Structure and Function of PRRSV nsp11 Endoribonuclease

Abstract

Endoribonuclease (NendoU) is conserved and plays essential roles in viral life cycle among all nidoviruses. Porcine reproductive and respiratory syndrome virus (PRRSV) nonstructural protein 11 (nsp11) is shown to have NendoU activity and its multifunctions have been demonstrated, such as processing RNA, suppressing innate immunity system of infected hosts and regulating the progression of S phase cells.
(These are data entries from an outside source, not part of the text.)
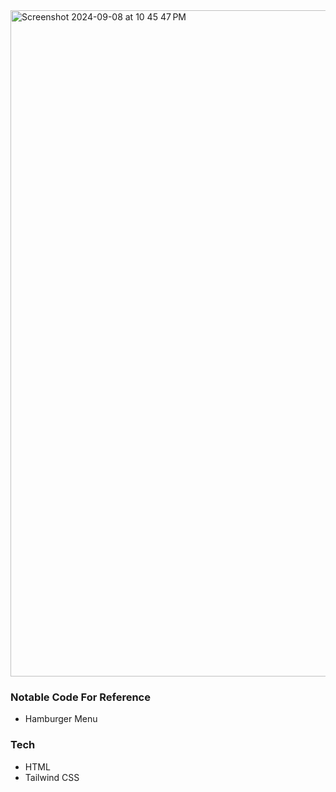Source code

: <img width="1066" alt="Screenshot 2024-09-08 at 10 45 47 PM" src="https://github.com/user-attachments/assets/824dcfd8-25ae-4157-8406-a643eb06c64e">

### Notable Code For Reference
- Hamburger Menu

### Tech
- HTML
- Tailwind CSS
We solve the crystal structure of PRRSV nsp11 mutant (K170A), and the overall structure is greatly different from severe acute respiratory syndrome coronaviruses (SARS-CoV) nsp15, the counterpart of nsp11 in coronaviruses. Compared with SARS-CoV nsp15 which has three domains, PRRSV nsp11 only have two domains: the N-terminal domain (NTD) and C-terminal domain (CTD). Smallangle X-ray scattering data shows that the PRRSV nsp11 has several kinds of oligomeric conformations in solution, this may be due to the missing domain, which mediates the hexamerization of SARS-CoV nsp15. The active center of NendoU is located in the CTD, where the conserved catalytic residues form a positively charged groove and bind the negatively charged RNA. The catalytic regions have several conformations, which are quite diverse. The NTD shares similar structural element with ubiquitin binding protein, but nsp11 cannot bind to ubiquitin according to our data. The flexible catalytic region of nidoviruses endoribonuclease confers an excellent target for drug design. These structural and functional information of PRRSV nsp11 would lay a foundation for better understanding of the molecular mechanism and antiviral drug development.